Clean scraping API
#1
So for those who knows, and those who don't, I will be working throughout the summer creating a new generalized scraper API for xbmc. I will create this outside xbmc and in python, which will hopefully make it useable in xbmc quickly.

As a first step I've created a script which will gather scraped data, this script will be released into the official repository soon I hope. The data this script will generate will be used to a) give us an idea of how well the old engine works and b) data to train a new engine upon. All data will be anonymous and I will create a blog post about it when it hits official repository.

So to highlight what I want to achieve with a new engine, what I think is of importance:
  • It must be generalized, adding a new media type should be trivial, no part of the core should be bound by media types.
  • What fields is of interest is not tied to the engine, any scraper may add metadata as it sees fit.

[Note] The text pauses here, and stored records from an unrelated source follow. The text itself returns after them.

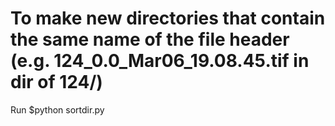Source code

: # To make new directories that contain the same name of the file header (e.g. 124_0.0_Mar06_19.08.45.tif in dir of 124/)

Run $python sortdir.py
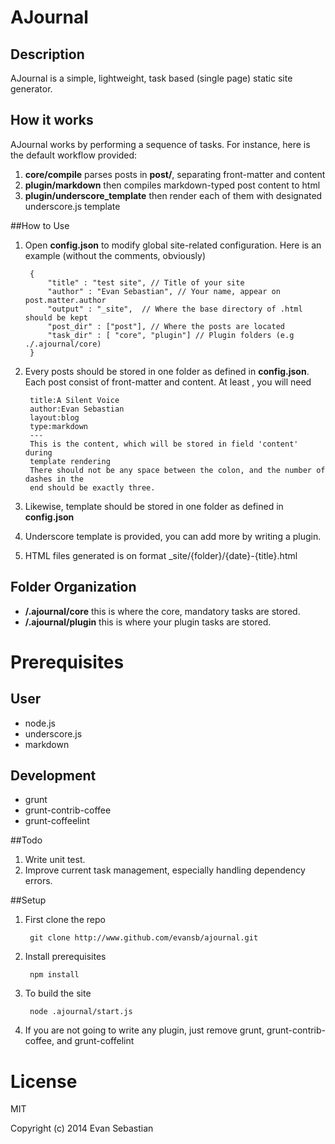 # AJournal

## Description
AJournal is a simple, lightweight, task based (single page) static site generator.

## How it works
AJournal works by performing a sequence of tasks. For instance, here is the
default workflow provided: 

1. **core/compile** parses posts in **post/**, separating front-matter and
content 
2. **plugin/markdown** then compiles markdown-typed post content to html
3. **plugin/underscore_template** then render each of them with designated underscore.js template

##How to Use

1. Open **config.json** to modify global site-related configuration. Here is an example (without the comments, obviously)

		{
    		"title" : "test site", // Title of your site
    		"author" : "Evan Sebastian", // Your name, appear on post.matter.author
    		"output" : "_site",  // Where the base directory of .html should be kept
    		"post_dir" : ["post"], // Where the posts are located
    		"task_dir" : [ "core", "plugin"] // Plugin folders (e.g ./.ajournal/core)
		}
2. Every posts should be stored in one folder as defined in **config.json**.
Each post consist of front-matter and content. At least , you will need


		title:A Silent Voice
		author:Evan Sebastian
		layout:blog
    	type:markdown
		---
    	This is the content, which will be stored in field 'content' during
    	template rendering
    	There should not be any space between the colon, and the number of dashes in the
    	end should be exactly three.

3. Likewise, template should be stored in one folder as defined in
**config.json**
4. Underscore template is provided, you can add more by writing a plugin.
5. HTML files generated is on format _site/{folder}/{date}-{title}.html

## Folder Organization

* **/.ajournal/core** this is where the core, mandatory tasks are stored.
* **/.ajournal/plugin** this is where your plugin tasks are stored.

# Prerequisites
## User
- node.js
- underscore.js
- markdown

## Development
- grunt
- grunt-contrib-coffee
- grunt-coffeelint

##Todo
1. Write unit test.
2. Improve current task management, especially handling
dependency errors.

##Setup

1. First clone the repo

        git clone http://www.github.com/evansb/ajournal.git

2. Install prerequisites

        npm install

2. To build the site

        node .ajournal/start.js

3. If you are not going to write any plugin, just remove grunt,
grunt-contrib-coffee, and grunt-coffelint

# License
MIT

Copyright (c) 2014 Evan Sebastian

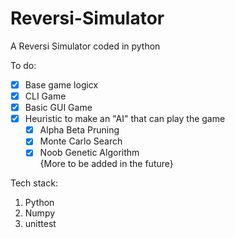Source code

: # Reversi-Simulator

A Reversi Simulator coded in python

To do:

- [x] Base game logicx
- [x] CLI Game
- [x] Basic GUI Game
- [x] Heuristic to make an "AI" that can play the game
    - [x] Alpha Beta Pruning
    - [x] Monte Carlo Search
    - [x] Noob Genetic Algorithm
      <br>
      {More to be added in the future}
      <br>

Tech stack:

1. Python
2. Numpy
3. unittest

The user of the engine (xbmc and skinners) may choose what data it understands but scrapers can emit all type of data it wants.
  • Parallelism! As much as possible needs to be parallelism friendly, ideally not only between files but all parts of scraping of a file too.
  • Everything is linked, a movie can have a soundtrack and game associated with it. The director of a movie can be the singer in a band and share photographs on a site.

I will go over my plan here in more details later but first I'd love to know from all current scraper creators what features they would like to see, and perhaps even more important what features they like with the old system.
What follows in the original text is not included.